On Feb 26, 2016, at 6:17 PM, Risker
<risker.wp(a)gmail.com> wrote:
No, I think we've actually done a very superficial identification of the
problems. Some of them are so obvious that they are overwhelming the less
obvious but equally serious issues.
Honestly, "we need a new board" is probably not an issue. 40% of the board
has been seated for less than a year, and another seat is empty and
awaiting someone who probably won't have been a WMF board member before.

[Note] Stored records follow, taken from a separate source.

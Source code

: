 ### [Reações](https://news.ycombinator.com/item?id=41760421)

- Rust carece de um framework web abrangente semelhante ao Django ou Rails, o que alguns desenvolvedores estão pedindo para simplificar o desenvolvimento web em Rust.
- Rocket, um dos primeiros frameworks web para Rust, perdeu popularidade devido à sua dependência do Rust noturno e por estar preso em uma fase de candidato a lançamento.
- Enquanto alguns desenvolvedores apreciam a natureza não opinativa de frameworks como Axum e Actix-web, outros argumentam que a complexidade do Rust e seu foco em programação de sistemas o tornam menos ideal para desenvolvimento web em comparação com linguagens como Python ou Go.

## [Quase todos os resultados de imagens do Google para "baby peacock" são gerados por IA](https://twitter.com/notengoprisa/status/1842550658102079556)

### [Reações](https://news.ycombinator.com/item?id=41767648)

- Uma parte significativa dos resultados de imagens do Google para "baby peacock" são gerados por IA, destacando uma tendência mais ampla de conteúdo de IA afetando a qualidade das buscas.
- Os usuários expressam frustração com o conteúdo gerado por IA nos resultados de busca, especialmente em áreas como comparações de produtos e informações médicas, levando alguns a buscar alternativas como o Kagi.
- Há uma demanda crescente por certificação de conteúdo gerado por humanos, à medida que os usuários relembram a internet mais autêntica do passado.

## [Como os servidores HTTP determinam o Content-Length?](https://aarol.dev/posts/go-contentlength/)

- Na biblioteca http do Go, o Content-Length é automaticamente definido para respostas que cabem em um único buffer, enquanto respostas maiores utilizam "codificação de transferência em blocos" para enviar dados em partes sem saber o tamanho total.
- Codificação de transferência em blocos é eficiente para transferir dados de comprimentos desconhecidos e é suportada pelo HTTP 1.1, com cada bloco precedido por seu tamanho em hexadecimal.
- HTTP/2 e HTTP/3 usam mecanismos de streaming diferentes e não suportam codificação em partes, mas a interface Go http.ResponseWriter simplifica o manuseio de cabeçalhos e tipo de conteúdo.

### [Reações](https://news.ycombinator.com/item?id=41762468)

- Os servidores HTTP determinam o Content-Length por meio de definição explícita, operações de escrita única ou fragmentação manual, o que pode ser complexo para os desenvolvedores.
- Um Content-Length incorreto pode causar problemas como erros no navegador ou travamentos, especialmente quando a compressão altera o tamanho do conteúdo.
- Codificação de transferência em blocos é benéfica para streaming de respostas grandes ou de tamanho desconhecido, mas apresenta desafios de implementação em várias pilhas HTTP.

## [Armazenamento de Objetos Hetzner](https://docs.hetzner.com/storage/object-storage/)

Two more seats are currently being contested. It is entirely conceivable
that by the time we get to Wikimania we will only have two people with more
than 14 months' experience on the board. No, "new board" isn't an
issue,
despite how many people keep saying it is; transfer of information at the
hand-off last Wikimania probably was an issue, and new board member
orientation definitely was (and is). The issues with the appointment of
one of the "board selected" members recently was at least partly because,
as I understand it, there has never been a written process for how to vet
potential board members for most of the things we all assumed board members
were screened for. WHile I'll be the first to admit I rolled my eyes too,
I'm hard-pressed to openly condemn a bunch of people who'd never done a
task before for not getting it perfectly right. (Note that even the WMF
staffer assigned to assist in the vetting, Boryana Dineva, had been an
employee for only a few days when handed the assignment, knowing almost
nothing about the community, the organization, the board, or even what to
look for when vetting a potential board member.)
So, "let's restructure the board" is a wish-list item. The structure of
the
board wasn't a root cause. The processes of the board, including the
orientation process, and the lack of documentation or clarity of the
process, were much closer to root causes here.
That's just one example.
Risker/Anne
I have not been on the WMF board, and it (collectively, the members) is being fairly
opaque about its activities and processes.
That said, it is not clear to me that it was doing what the board of trustees of an
organization is required to do (legally, morally, organizationally), and I am not at all
comfortable having to say that.
At the beginning of the week, my TLDR message ended with challenging the board to consider
if they were up for the job.
It is evident that at least at times it needs to really be a board and not just a group of
advisors. It needs to challenge and find out not just be told. It has a fiduciary duty
to keep the organization on sound footing. That means something.
That means standing up to each other, to broken process, to management, even to the
movement. It's the Board.
I don't know that anyone isn't able to do that, but everyone should be asking.
And if anyone can't or won't they're not doing the job.
I am not comfortable asking that, but it needs to be asked.